Si Starz sortie de Liberty, c’est officiellement pour lui permettre de “davantage se concentrer sur son activité et ses clients”. Officieusement, il s’agit plutôt pour Liberty d’encaisser $1,8 milliards cash – – aussitôt utilisés par Malone pour acquérir Sirius XM.
La dette subitement greffée au bilan de Starz est certes intimidante — les capitaux propres ne représentent plus qu’un dixième du passif — mais c’est sans compter sur la monstrueuse génération de cash de l’activité : au rythme actuel (sans croissance), quatre années de free cash-flow suffisent à rembourser intégralement la dette.

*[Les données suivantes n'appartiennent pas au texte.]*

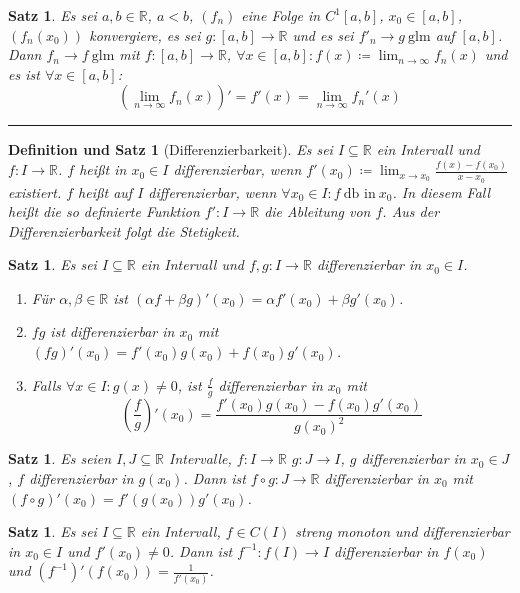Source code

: \documentclass[a4paper]{article}
\newcounter{Sec}
\theoremstyle{marginbreak}
\newtheorem{satz}[definition]{Satz}
\newtheorem{defsatz}[definition]{Definition und Satz}
\newcommand{\sep}{%
	\rule{\textwidth}{0.3pt}%
	\stepcounter{Sec}%
	}
\begin{document}
	\begin{satz}
		Es sei $a,b\in\mathbb{R}$, $a<b$, $(f_n)$ eine Folge in $C^1[a,b]$,
		$x_0\in[a,b]$, $(f_n(x_0))$ konvergiere, es sei $g\colon[a,b]\to\mathbb{R}$
		und es sei $f'_n\to g~\text{glm}$
		auf $[a,b]$. Dann $f_n\to f~\text{glm}$ mit $f\colon[a,b]\to\mathbb{R}$,
		$\forall x\in[a,b]: f(x)\coloneqq\lim_{n\to\infty}f_n(x)$ und es ist $\forall x\in[a,b]$:
		\[ (\lim_{n\to\infty}f_n(x))'=f'(x)=\lim_{n\to\infty}f_n'(x) \]
	\end{satz}
	\sep
	\begin{defsatz}[Differenzierbarkeit]
		Es sei $I\subseteq\mathbb{R}$ ein Intervall und $f\colon I\to\mathbb{R}$.
		$f$ heißt in $x_0\in I$ differenzierbar, wenn
		$f'(x_0)\coloneqq\lim_{x\to x_0}\frac{f(x)-f(x_0)}{x-x_0}$ existiert.
		$f$ heißt auf $I$ differenzierbar, wenn $\forall x_0\in I:f~\text{db in}~x_0$.
		In diesem Fall heißt die so definierte Funktion $f'\colon I\to\mathbb{R}$ die
		Ableitung von $f$. Aus der Differenzierbarkeit folgt die Stetigkeit.
	\end{defsatz}
	\begin{satz}
		Es sei $I\subseteq\mathbb{R}$ ein Intervall und $f,g\colon I\to\mathbb{R}$
		differenzierbar in $x_0\in I$.
		\begin{enumerate}[label=(\alph*)]
			\item Für $\alpha,\beta\in\mathbb{R}$ ist $(\alpha f+\beta g)'(x_0)=\alpha f'(x_0)+\beta g'(x_0)$.
			\item $fg$ ist differenzierbar in $x_0$ mit $(fg)'(x_0)=f'(x_0)g(x_0)+f(x_0)g'(x_0)$.
			\item Falls $\forall x\in I:g(x)\neq0$, ist $\frac{f}{g}$ differenzierbar in $x_0$ mit
				\[ (\frac{f}{g})'(x_0) = \frac{f'(x_0)g(x_0)-f(x_0)g'(x_0)}{g(x_0)^2} \]
		\end{enumerate}
	\end{satz}
	\begin{satz}
		Es seien $I, J\subseteq\mathbb{R}$ Intervalle, $f\colon I\to\mathbb{R}$
		$g\colon J\to I$, $g$ differenzierbar in $x_0\in J$, $f$ differenzierbar
		in $g(x_0)$. Dann ist $f\circ g\colon J\to\mathbb{R}$ differenzierbar in $x_0$
		mit $(f \circ g)'(x_0)=f'(g(x_0))g'(x_0)$.
	\end{satz}
	\begin{satz}
		Es sei $I\subseteq\mathbb{R}$ ein Intervall, $f\in C(I)$ streng monoton und
		differenzierbar in $x_0\in I$ und $f'(x_0)\neq0$. Dann ist $f^{-1}\colon f(I)\to I$
		differenzierbar in $f(x_0)$ und $(f^{-1})'(f(x_0))=\frac{1}{f'(x_0)}$.
	\end{satz}
\end{document}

L’entreprise a toutefois intérêt à conserver une partie de son levier, puisque les charges d’intérêts sont aérées, flexibles, et ne représentent qu’un huitième du free cash-flow annuel — l’asphyxie n’est pas pour demain. Accessoirement, une dépense d’intérêts est déductible des taxes.

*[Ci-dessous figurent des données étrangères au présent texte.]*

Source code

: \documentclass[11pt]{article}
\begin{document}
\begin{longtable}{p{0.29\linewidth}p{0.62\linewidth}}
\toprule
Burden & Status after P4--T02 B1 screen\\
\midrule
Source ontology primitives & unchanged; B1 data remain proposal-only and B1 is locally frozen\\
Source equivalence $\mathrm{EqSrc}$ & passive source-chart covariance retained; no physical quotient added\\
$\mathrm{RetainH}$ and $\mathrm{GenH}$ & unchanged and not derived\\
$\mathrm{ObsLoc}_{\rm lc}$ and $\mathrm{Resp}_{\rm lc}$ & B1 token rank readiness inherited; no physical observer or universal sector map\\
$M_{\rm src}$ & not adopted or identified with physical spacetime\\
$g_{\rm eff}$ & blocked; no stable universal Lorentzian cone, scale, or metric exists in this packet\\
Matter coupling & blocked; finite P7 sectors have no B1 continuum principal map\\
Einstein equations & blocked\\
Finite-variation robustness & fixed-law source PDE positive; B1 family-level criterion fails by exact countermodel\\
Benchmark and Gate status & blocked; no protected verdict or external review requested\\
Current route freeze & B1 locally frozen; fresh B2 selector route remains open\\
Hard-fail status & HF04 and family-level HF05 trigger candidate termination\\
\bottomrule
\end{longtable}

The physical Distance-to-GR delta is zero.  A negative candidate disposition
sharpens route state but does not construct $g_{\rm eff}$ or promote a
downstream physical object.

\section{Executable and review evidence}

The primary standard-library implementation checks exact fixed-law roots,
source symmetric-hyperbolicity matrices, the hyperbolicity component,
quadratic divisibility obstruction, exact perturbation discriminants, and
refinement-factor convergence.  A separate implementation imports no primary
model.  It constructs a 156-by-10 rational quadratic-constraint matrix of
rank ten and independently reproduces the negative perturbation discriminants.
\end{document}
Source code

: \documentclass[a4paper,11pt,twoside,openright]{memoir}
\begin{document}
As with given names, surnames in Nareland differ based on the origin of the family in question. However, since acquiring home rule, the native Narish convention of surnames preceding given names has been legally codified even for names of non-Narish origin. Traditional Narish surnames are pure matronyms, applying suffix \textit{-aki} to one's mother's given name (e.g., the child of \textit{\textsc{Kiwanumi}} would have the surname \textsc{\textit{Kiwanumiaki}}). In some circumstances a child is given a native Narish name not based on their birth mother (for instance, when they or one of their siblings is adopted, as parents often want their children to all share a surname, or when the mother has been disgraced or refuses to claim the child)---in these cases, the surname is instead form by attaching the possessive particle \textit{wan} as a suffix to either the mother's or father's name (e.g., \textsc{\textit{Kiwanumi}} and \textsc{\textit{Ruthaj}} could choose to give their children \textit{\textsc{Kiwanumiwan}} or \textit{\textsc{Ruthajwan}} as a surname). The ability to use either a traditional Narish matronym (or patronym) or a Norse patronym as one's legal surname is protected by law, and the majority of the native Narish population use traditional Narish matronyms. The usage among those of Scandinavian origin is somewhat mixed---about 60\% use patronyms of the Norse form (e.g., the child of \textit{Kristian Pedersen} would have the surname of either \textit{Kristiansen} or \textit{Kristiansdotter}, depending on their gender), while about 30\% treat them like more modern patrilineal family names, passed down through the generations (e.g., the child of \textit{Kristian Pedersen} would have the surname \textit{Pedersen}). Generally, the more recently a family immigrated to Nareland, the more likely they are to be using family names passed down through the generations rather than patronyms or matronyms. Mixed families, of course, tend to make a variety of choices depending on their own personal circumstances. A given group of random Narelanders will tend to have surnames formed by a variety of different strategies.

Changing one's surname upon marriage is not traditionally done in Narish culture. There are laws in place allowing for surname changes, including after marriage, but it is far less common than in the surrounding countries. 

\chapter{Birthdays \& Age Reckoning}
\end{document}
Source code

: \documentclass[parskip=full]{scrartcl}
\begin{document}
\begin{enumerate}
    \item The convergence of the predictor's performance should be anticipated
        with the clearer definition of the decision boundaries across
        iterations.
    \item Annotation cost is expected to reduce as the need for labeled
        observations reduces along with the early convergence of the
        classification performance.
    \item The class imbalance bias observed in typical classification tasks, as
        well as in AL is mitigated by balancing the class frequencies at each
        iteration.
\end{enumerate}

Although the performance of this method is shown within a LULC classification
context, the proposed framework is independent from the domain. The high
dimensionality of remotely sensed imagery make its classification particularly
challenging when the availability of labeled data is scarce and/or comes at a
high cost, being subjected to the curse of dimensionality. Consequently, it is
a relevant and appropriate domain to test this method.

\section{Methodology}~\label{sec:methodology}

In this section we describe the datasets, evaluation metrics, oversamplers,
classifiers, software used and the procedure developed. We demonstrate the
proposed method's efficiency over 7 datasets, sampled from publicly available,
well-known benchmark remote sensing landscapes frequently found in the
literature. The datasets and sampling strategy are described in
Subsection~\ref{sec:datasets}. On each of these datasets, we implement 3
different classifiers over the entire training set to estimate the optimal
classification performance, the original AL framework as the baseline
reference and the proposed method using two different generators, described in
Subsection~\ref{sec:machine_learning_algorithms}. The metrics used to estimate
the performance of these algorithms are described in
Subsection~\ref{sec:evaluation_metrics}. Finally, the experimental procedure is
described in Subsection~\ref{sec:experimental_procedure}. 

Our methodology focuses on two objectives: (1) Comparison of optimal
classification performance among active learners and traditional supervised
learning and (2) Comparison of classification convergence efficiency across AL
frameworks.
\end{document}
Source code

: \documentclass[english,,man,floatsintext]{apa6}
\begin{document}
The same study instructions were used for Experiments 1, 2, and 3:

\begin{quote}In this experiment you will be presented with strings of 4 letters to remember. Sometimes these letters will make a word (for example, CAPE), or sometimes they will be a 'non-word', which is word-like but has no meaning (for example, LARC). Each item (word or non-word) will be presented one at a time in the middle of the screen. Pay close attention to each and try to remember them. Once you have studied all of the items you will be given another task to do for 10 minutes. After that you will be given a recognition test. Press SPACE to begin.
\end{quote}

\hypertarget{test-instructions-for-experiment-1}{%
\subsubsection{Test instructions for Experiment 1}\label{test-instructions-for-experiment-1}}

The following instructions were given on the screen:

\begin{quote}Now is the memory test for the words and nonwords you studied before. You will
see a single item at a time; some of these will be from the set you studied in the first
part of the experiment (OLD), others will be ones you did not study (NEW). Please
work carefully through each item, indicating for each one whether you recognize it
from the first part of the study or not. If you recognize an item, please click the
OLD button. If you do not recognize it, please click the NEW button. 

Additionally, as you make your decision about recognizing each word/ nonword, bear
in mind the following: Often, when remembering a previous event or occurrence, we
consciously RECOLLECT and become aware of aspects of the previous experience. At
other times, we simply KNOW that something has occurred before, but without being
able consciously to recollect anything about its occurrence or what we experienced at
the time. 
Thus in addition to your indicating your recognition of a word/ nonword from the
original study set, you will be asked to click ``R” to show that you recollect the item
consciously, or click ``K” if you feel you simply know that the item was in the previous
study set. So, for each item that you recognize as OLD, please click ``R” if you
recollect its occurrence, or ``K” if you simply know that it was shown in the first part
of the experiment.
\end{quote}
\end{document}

Les familiers de Malone reconnaissent ici l’habituelle intelligence financière du cable cow-boy : avec Malone, on ne paie pas de taxes — et cela dure depuis trente ans.

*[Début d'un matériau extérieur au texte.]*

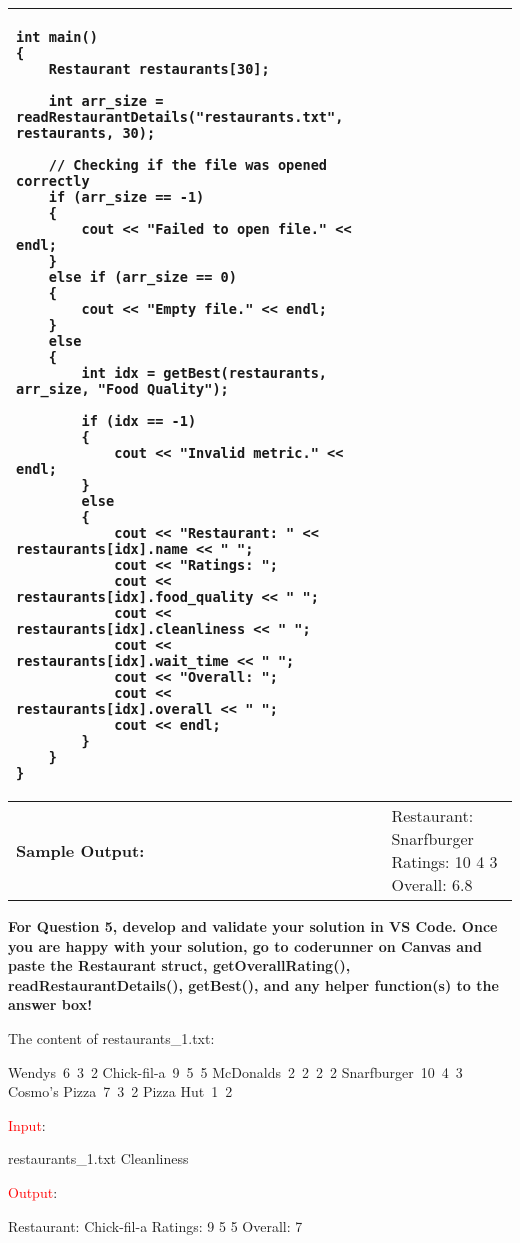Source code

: \begin{longtable}{|p{1.7in}|p{4.3in}|}
\begin{example}
\begin{verbatim}
int main()
{
    Restaurant restaurants[30];

    int arr_size = readRestaurantDetails("restaurants.txt", restaurants, 30);

    // Checking if the file was opened correctly
    if (arr_size == -1)
    {
        cout << "Failed to open file." << endl;
    }
    else if (arr_size == 0)
    {
        cout << "Empty file." << endl;
    }
    else
    {
        int idx = getBest(restaurants, arr_size, "Food Quality");

        if (idx == -1)
        {
            cout << "Invalid metric." << endl;
        }
        else
        {
            cout << "Restaurant: " << restaurants[idx].name << " ";
            cout << "Ratings: ";
            cout << restaurants[idx].food_quality << " ";
            cout << restaurants[idx].cleanliness << " ";
            cout << restaurants[idx].wait_time << " ";
            cout << "Overall: ";
            cout << restaurants[idx].overall << " ";
            cout << endl;
        }
    }
}
\end{verbatim}
\end{example}
\\ \hline

\textbf{Sample Output:} &
Restaurant: Snarfburger Ratings: 10 4 3 Overall: 6.8
\\ \hline
\end{longtable}

\textbf{For Question 5, develop and validate your solution in VS Code. Once you are happy with your solution, go to coderunner on Canvas and paste the Restaurant struct, getOverallRating(), readRestaurantDetails(), getBest(), and any helper function(s) to the answer box!}

\begin{sample}

The content of restaurants\_1.txt:
\begin{tcolorbox}[colframe=blue, colback=white, boxrule=0.5mm, arc=5mm]
Wendys~6~3~2 \newline
Chick-fil-a~9~5~5 \newline
McDonalds~2~2~2~2 \newline
Snarfburger~10~4~3 \newline
Cosmo's Pizza~7~3~2 \newline
Pizza Hut~1~2
\end{tcolorbox}

\textcolor{red}{Input}:

restaurants\_1.txt \newline
Cleanliness

\textcolor{red}{Output}:

Restaurant: Chick-fil-a Ratings: 9 5 5 Overall: 7

\end{sample}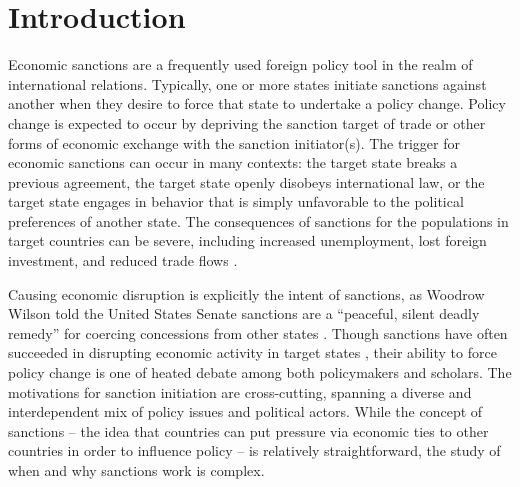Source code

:\section*{Introduction}
\label{intro}

Economic sanctions are a frequently used foreign policy tool in the realm of international relations. Typically, one or more states initiate sanctions against another when they desire to force that state to undertake a policy change. Policy change is expected to occur by depriving the sanction target of trade or other forms of economic exchange with the sanction initiator(s). The trigger for economic sanctions can occur in many contexts: the target state breaks a previous agreement, the target state openly disobeys international law, or the target state engages in behavior that is simply unfavorable to the political preferences of another state. The consequences of sanctions for the populations in target countries can be severe, including increased unemployment, lost foreign investment, and reduced trade flows \citep{hufbauer2003impact,hufbauer1997us}. 



Causing economic disruption is explicitly the intent of sanctions, as Woodrow Wilson told the United States Senate sanctions are a ``peaceful, silent deadly remedy'' for coercing concessions from other states \citep{foley23}. Though sanctions have often succeeded in disrupting economic activity in target states \citep{escriba2010dealing}, their ability to force policy change is one of heated debate among both policymakers and scholars. The motivations for sanction initiation are cross-cutting, spanning a diverse and interdependent mix of policy issues and political actors. While the concept of sanctions -- the idea that countries can put pressure via economic ties to other countries in order to influence policy -- is relatively straightforward, the study of when and why sanctions work is complex.


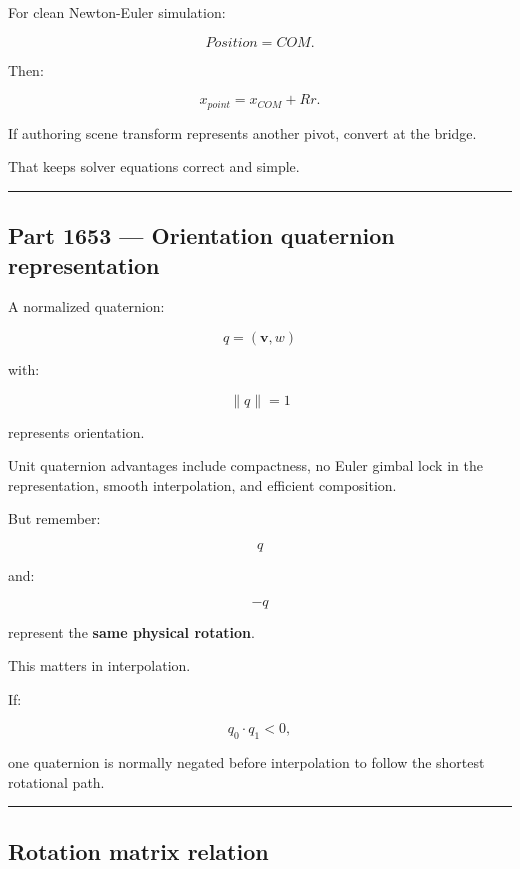 For clean Newton-Euler simulation:

\[
\boxed{
Position=COM.
}
\]

Then:

\[
x_{point}
=
x_{COM}
+
Rr.
\]

If authoring scene transform represents another pivot, convert at the bridge.

That keeps solver equations correct and simple.

\begin{center}\rule{0.5\linewidth}{0.5pt}\end{center}

\subsection{Part 1653 --- Orientation quaternion representation}\label{06-engine-ii-ch037-part-1653-orientation-quaternion-representation}

\hypertarget{06-engine-ii-ch037-part-1653-orientation-quaternion-representation}{}

A normalized quaternion:

\[
q=(\mathbf v,w)
\]

with:

\[
\|q\|=1
\]

represents orientation.

Unit quaternion advantages include compactness, no Euler gimbal lock in the representation, smooth interpolation, and efficient composition.

But remember:

\[
q
\]

and:

\[
-q
\]

represent the \textbf{same physical rotation}.

This matters in interpolation.

If:

\[
q_0\cdot q_1<0,
\]

one quaternion is normally negated before interpolation to follow the shortest rotational path.

\begin{center}\rule{0.5\linewidth}{0.5pt}\end{center}

\subsection{Rotation matrix relation}\label{06-engine-ii-ch037-rotation-matrix-relation}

Starz produit $300 millions de free cash-flow chaque année. Un profit si prévisible commande un multiple “standard” de quinze fois les profits — soit, pour la société, une valorisation équitable de $4.5 milliards. Déduisons la dette nette (un milliard), et voici la valeur équitable de Starz fixée à environ $3.5 milliards.
Les deux principaux concurrents de Starz (TimeWarner/HBO et CBS/Showtime) s’échangent à un multiple de dix-huit fois leurs bénéfices comptables — même pas leurs profits cash, pourtant plus tangibles, et surtout moins truqués.
Au moment du spin-off, Starz capitalisait $1,7 milliard, soit une décote d’environ 50% sur la valeur intrinsèque estimée. Et aujourd’hui ? La société capitalise $2,75 milliards, soit une décote de 20% — pour les investisseurs attentifs de l’époque, une plus-value de 60% en seulement quatre mois.
Le CEO, Chris Albrecht, est un disciple de Malone, un collaborateur de longue date, et un allocateur de capital reconnu.
Un dernier signe qui ne trompe pas: à peine la cession consommée, Ted Weschler (Berkshire Hathaway), Mario Gabelli (Gamco), Joel Greenblatt (Gotham Capital), Jean-Marie Eveillard (First Eagle) et Tom Gayner (Markel) sont montés au capital — soit la “dream team” du value investing contemporain.
Les astres étaient trop parfaitement alignés : il s’agissait de ne pas laisser l’opportunité s’échapper — et l’un des auteurs de l’Investisseur Français ne s’y est pas trompé.